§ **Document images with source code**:
--- START ---
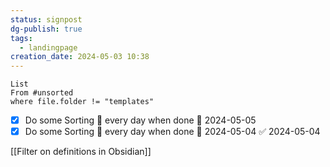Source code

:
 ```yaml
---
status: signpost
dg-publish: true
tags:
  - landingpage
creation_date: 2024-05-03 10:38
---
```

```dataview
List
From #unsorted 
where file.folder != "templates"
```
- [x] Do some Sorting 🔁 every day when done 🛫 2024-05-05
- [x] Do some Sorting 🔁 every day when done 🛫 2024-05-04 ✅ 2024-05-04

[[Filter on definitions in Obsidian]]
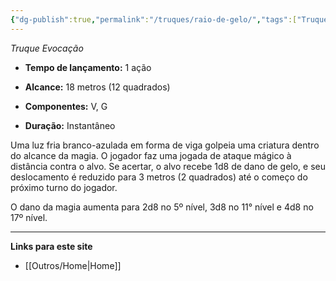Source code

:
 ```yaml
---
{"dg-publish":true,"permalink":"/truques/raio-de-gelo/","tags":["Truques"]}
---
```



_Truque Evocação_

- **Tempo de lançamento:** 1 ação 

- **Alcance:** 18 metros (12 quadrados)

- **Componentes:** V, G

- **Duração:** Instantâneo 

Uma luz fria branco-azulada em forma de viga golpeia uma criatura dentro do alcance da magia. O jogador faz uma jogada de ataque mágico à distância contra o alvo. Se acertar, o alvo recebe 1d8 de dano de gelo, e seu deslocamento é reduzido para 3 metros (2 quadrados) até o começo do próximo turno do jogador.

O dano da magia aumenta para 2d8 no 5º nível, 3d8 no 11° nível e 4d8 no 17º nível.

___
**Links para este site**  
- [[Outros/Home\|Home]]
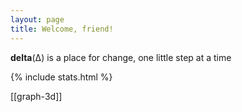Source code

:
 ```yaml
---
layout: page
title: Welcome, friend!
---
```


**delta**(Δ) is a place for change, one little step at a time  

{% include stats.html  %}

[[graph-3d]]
--- END ---
--- START ---
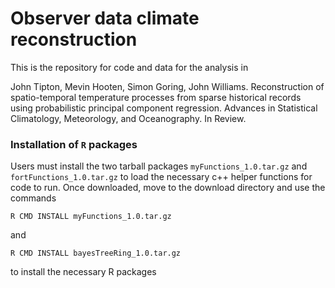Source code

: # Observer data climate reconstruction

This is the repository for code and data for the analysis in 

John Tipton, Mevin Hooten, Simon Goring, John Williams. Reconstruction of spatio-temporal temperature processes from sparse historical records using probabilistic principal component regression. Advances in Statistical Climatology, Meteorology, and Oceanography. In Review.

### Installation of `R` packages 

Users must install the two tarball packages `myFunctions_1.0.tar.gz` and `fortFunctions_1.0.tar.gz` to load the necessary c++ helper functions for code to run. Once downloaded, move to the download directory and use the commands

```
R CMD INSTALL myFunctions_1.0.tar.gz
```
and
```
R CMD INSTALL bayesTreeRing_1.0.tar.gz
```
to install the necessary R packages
--- END ---
--- START ---
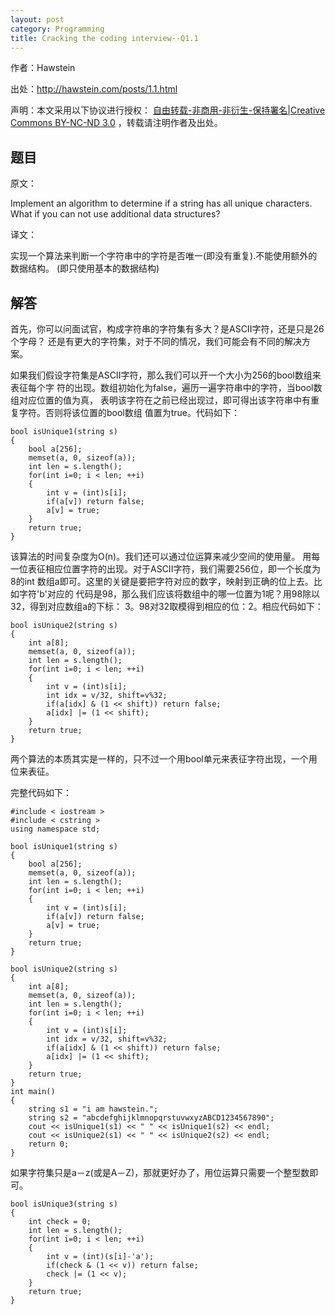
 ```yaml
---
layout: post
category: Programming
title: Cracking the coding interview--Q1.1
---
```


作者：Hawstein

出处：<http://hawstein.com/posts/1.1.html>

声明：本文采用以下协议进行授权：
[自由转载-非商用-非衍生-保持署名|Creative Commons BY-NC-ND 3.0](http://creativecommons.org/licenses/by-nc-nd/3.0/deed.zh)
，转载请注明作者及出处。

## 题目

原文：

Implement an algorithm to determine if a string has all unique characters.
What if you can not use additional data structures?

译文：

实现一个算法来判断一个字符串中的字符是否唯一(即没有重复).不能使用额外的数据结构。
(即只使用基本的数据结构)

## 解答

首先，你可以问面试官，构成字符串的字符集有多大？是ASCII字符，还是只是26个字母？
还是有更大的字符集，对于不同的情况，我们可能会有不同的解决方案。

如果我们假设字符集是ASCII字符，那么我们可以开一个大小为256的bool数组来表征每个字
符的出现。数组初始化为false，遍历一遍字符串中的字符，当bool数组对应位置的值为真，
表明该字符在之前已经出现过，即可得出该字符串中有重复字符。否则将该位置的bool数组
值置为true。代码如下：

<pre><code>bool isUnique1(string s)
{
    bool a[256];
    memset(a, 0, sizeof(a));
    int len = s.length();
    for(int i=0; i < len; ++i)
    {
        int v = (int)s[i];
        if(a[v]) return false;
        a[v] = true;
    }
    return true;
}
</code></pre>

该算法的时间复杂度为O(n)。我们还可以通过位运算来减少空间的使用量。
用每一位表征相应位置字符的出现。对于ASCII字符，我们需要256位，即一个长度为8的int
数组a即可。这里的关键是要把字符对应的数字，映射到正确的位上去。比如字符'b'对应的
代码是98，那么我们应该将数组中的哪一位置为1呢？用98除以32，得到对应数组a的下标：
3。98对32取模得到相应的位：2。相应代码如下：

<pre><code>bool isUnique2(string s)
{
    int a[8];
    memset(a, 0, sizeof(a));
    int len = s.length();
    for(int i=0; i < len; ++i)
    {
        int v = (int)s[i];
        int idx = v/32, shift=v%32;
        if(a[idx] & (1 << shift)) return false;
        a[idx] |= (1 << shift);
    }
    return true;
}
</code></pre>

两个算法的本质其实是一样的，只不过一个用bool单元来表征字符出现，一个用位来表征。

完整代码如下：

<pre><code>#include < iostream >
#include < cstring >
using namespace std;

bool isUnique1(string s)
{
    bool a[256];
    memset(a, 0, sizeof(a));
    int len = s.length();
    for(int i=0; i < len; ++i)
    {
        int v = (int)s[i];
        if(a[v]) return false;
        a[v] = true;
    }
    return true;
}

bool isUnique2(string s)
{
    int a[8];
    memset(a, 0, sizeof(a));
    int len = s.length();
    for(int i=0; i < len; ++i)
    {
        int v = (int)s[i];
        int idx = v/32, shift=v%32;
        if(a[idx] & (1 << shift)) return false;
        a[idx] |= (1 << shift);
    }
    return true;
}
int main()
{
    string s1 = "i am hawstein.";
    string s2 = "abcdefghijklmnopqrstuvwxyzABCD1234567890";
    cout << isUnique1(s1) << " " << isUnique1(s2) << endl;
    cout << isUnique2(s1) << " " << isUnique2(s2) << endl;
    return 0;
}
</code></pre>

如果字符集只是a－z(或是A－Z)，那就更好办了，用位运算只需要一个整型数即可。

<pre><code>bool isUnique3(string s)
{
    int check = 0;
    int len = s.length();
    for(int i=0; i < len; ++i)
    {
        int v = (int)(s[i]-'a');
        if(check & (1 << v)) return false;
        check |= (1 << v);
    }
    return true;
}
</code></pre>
--- END ---
§ **TASK ITEM**: If a line of the entries above holds "when", count it, then report the total alone.

§ **SOLUTION**: 2